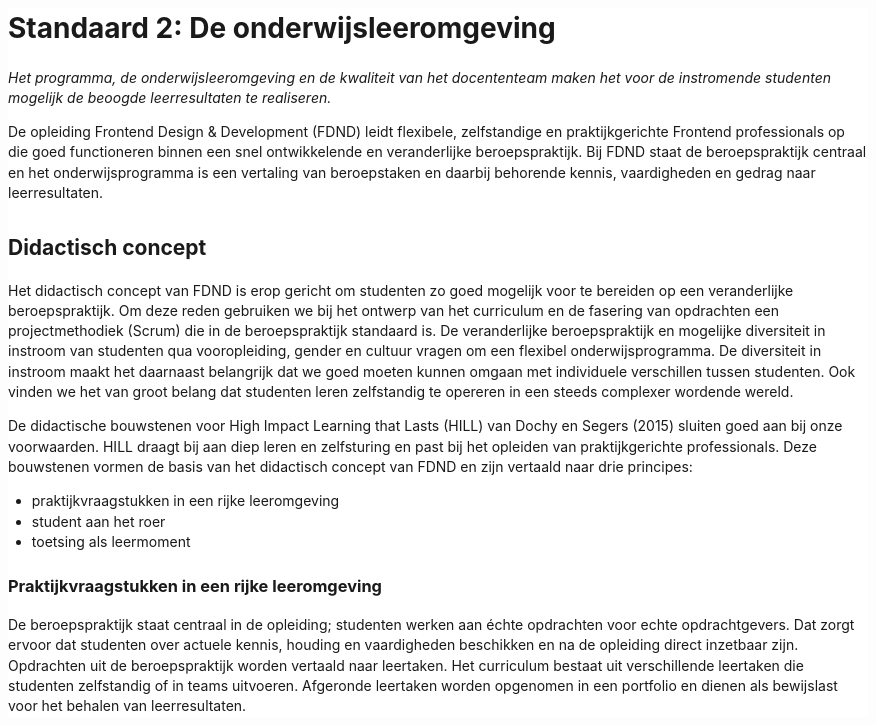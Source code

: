 # Standaard 2: De onderwijs­leeromgeving

_Het programma, de onderwijsleeromgeving en de kwaliteit van het docententeam maken het voor de instromende studenten mogelijk de beoogde leerresultaten te realiseren._

De opleiding Frontend Design & Development (FDND) leidt flexibele, zelfstandige en praktijkgerichte Frontend professionals op die goed functioneren binnen een snel ontwikkelende en veranderlijke beroepspraktijk. Bij FDND staat de beroepspraktijk centraal en het onderwijsprogramma is een vertaling van beroepstaken en daarbij behorende kennis, vaardigheden en gedrag naar leerresultaten.

## Didactisch concept

Het didactisch concept van FDND is erop gericht om studenten zo goed mogelijk voor te bereiden op een veranderlijke beroepspraktijk. Om deze reden gebruiken we bij het ontwerp van het curriculum en de fasering van opdrachten een projectmethodiek (Scrum) die in de beroepspraktijk standaard is. De veranderlijke beroepspraktijk en mogelijke diversiteit in instroom van studenten qua vooropleiding, gender en cultuur vragen om een flexibel onderwijsprogramma. De diversiteit in instroom maakt het daarnaast belangrijk dat we goed moeten kunnen omgaan met individuele verschillen tussen studenten. Ook vinden we het van groot belang dat studenten leren zelfstandig te opereren in een steeds complexer wordende wereld.

De didactische bouwstenen voor High Impact Learning that Lasts (HILL) van Dochy en Segers (2015) sluiten goed aan bij onze voorwaarden. HILL draagt bij aan diep leren en zelfsturing en past bij het opleiden van praktijkgerichte professionals. Deze bouwstenen vormen de basis van het didactisch concept van FDND en zijn vertaald naar drie principes:

- praktijkvraagstukken in een rijke leeromgeving
- student aan het roer
- toetsing als leermoment

### Praktijkvraagstukken in een rijke leeromgeving

De beroepspraktijk staat centraal in de opleiding; studenten werken aan échte opdrachten voor echte opdrachtgevers. Dat zorgt ervoor dat studenten over actuele kennis, houding en vaardigheden beschikken en na de opleiding direct inzetbaar zijn. Opdrachten uit de beroepspraktijk worden vertaald naar leertaken. Het curriculum bestaat uit verschillende leertaken die studenten zelfstandig of in teams uitvoeren. Afgeronde leertaken worden opgenomen in een portfolio en dienen als bewijslast voor het behalen van leerresultaten.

■ Work request: Set down only the lines above that fall between the line holding "De opleiding Frontend" and the line holding "## Didactisch concept", inclusive, keeping each exact.

■ Solution below:
De opleiding Frontend Design & Development (FDND) leidt flexibele, zelfstandige en praktijkgerichte Frontend professionals op die goed functioneren binnen een snel ontwikkelende en veranderlijke beroepspraktijk. Bij FDND staat de beroepspraktijk centraal en het onderwijsprogramma is een vertaling van beroepstaken en daarbij behorende kennis, vaardigheden en gedrag naar leerresultaten.

## Didactisch concept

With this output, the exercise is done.